Kajakarze kontynuują charytatywną wyprawę z Wieruszowa do Szczecina
Poniedziałek 8 września to już dziesiąty dzień wielkiej kajakowej wyprawy, w którą burmistrz Wieruszowa Rafał Przybył, jego syn Jakub i ich czworonożny przyjaciel - pies Zoja wyruszyli, by wesprzeć zbiórkę na rzecz podopiecznych rodzinnego domu dziecka "Zielony Domek".

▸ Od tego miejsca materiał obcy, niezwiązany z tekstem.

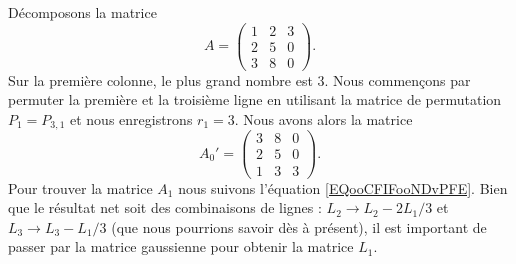 \begin{example}     \label{EXooAZTDooTUXZJb}
	Décomposons la matrice
	\begin{equation}
		A=\begin{pmatrix}
			1 & 2 & 3 \\
			2 & 5 & 0 \\
			3 & 8 & 0
		\end{pmatrix}.
	\end{equation}
	Sur la première colonne, le plus grand nombre est \( 3\). Nous commençons par permuter la première et la troisième ligne en utilisant la matrice de permutation \( P_1=P_{3,1}\) et nous enregistrons \( r_1=3\). Nous avons alors la matrice
	\begin{equation}        \label{EQooJCCLooOZVajj}
		A_0'=\begin{pmatrix}
			3 & 8 & 0 \\
			2 & 5 & 0 \\
			1 & 3 & 3
		\end{pmatrix}.
	\end{equation}
	Pour trouver la matrice \( A_1\) nous suivons l'équation \eqref{EQooCFIFooNDvPFE}. Bien que le résultat net soit des combinaisons de lignes : \( L_2\to L_2-2L_1/3\) et \( L_3\to L_3-L_1/3\) (que nous pourrions savoir dès à présent), il est important de passer par la matrice gaussienne pour obtenir la matrice \( L_1\).


\end{example}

Dotąd pokonali kajakiem, którym wyruszyli z Wieruszowa już ponad 380 km, a ich celem jest Szczecin. Trasa łącznie liczy ponad 650 km. Po drodze śmiałkowie zmagali się z licznymi trudnościami, jak powalone drzewa, czy niski stan wody, co powodowało, że kajak trzeba było nieść na sporych odcinkach. Pogoda także potrafiła dać się we znaki podróżnikom. Jednego dnia palące słońce, innego opady deszczu. Mimo tego jednak Rafał i Jakub Przybył nie rezygnują i każdego dnia pokonują kolejne kilometry w drodze do celu.
Po drodze jednak spotykają się nie tylko z trudnościami, ale i całą masą życzliwości. Mieszkańcy kolejnych miejscowości witają podróżników i wspomagają ich w misji częstując kawę, czy dostarczając drewna na ognisko. W gminie Czerwonak w Wielkopolsce wędrowców powitali mieszkańcy oraz władze na czele z wójtem Marcinem Wojtkowiakiem.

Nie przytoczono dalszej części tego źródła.